Tek pakette ister milkshake ister puding yapabildiğiniz bir ürünümüz var. Hem pratik hem de içerisinde 12 tane vitamin var. İstiyoruz ki annelere, çocuklarına yedirebileceği eğlenceli ama aynı zamanda besleyici bir tatlı alternatifi sunabilelim. İletişimini de tamamen çocuklara yaptık. YouTube’da en çok izlenilen altı çocuk YouTuber bulduk, ürünleri onlara denettik ve “Yer misin, içer misin?” başlığıyla sunduk.

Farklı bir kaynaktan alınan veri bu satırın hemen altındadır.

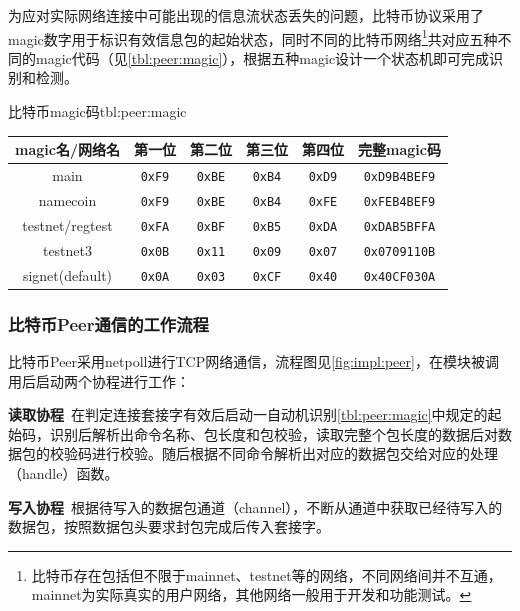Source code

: \documentclass[supercite]{HustGraduPaper}
\newcommand{\rfig}[1]{\autoref{fig:#1}}
\newcommand{\rtbl}[1]{\autoref{tbl:#1}}
\theoremstyle{definition}
\begin{document}
为应对实际网络连接中可能出现的信息流状态丢失的问题，比特币协议采用了magic数字用于标识有效信息包的起始状态，同时不同的比特币网络\footnote{比特币存在包括但不限于mainnet、testnet等的网络，不同网络间并不互通，mainnet为实际真实的用户网络，其他网络一般用于开发和功能测试。}共对应五种不同的magic代码（见\rtbl{peer:magic}），根据五种magic设计一个状态机即可完成识别和检测。
\begin{generaltab}{比特币magic码}{tbl:peer:magic}
  \begin{tabular}{c|ccccc}
    \toprule
    magic名/网络名    & 第一位 & 第二位 & 第三位 & 第四位 & 完整magic码\\
    \midrule
    main             & \texttt{0xF9} & \texttt{0xBE} & \texttt{0xB4} & \texttt{0xD9} & \texttt{0xD9B4BEF9}\\
    namecoin         & \texttt{0xF9} & \texttt{0xBE} & \texttt{0xB4} & \texttt{0xFE} & \texttt{0xFEB4BEF9}\\
    testnet/regtest  & \texttt{0xFA} & \texttt{0xBF} & \texttt{0xB5} & \texttt{0xDA} & \texttt{0xDAB5BFFA}\\
    testnet3         & \texttt{0x0B} & \texttt{0x11} & \texttt{0x09} & \texttt{0x07} & \texttt{0x0709110B}\\
    signet(default)  & \texttt{0x0A} & \texttt{0x03} & \texttt{0xCF} & \texttt{0x40} & \texttt{0x40CF030A}\\
    \bottomrule
  \end{tabular}
\end{generaltab}

\subsubsection{比特币Peer通信的工作流程}
比特币Peer采用netpoll进行TCP网络通信，流程图见\rfig{impl:peer}，在模块被调用后启动两个协程进行工作：



\textbf{读取协程}\ 在判定连接套接字有效后启动一自动机识别\rtbl{peer:magic}中规定的起始码，识别后解析出命令名称、包长度和包校验，读取完整个包长度的数据后对数据包的校验码进行校验。随后根据不同命令解析出对应的数据包交给对应的处理（handle）函数。

\textbf{写入协程}\ 根据待写入的数据包通道（channel），不断从通道中获取已经待写入的数据包，按照数据包头要求封包完成后传入套接字。
\end{document}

Bulyon tarafında da bir yeniliğimiz var. Tüketici bulyonların suda tam olarak çözülmemesinden şikâyetçiydi. Biz de küp olarak paketlemektense, toz halinde satmaya başladık. Bunun şu an hiç iletişimi yok ama rafta tüketici gördüğü zaman alıyor. Bu tamamen tüketici ihtiyacının doğru öngörülmesi ve paket olarak da iyi yansıtılmasının bir örneği.

Bizim Mutfak tarafında son dönemde paket tasarımları konusunda çok ciddi çaba sarf ediyoruz. Annelerin doğallık beklentisi ve paketin içinde ne olduğunu görme isteği doğrultusunda yeni çorba paketlerimizi hazırladık. İçi dışı bir paket diyoruz. Diğer ürün ambalajlarımızda da bir yenilenmeye gideceğiz. Yeni çorba segmentindeki kadar premium olmayacak ama biraz değiştirmeyi planlıyoruz.

Son olarak 2019 takviminizde neler var?

2018 Bizim Mutfak’ın yılıydı. Marka relansmanını, konumlamasını yaptık. 2019’da sahneye Kemal Kükrer’i alacağız. Yeni ürünlerimizi ve markayı parlatmak üzere bir marka yatırımı olacak. Ancak Bizim Mutfak’ta da yeni ürünlerimiz olacak. Kategoriyi zenginleştirmeye oynuyoruz.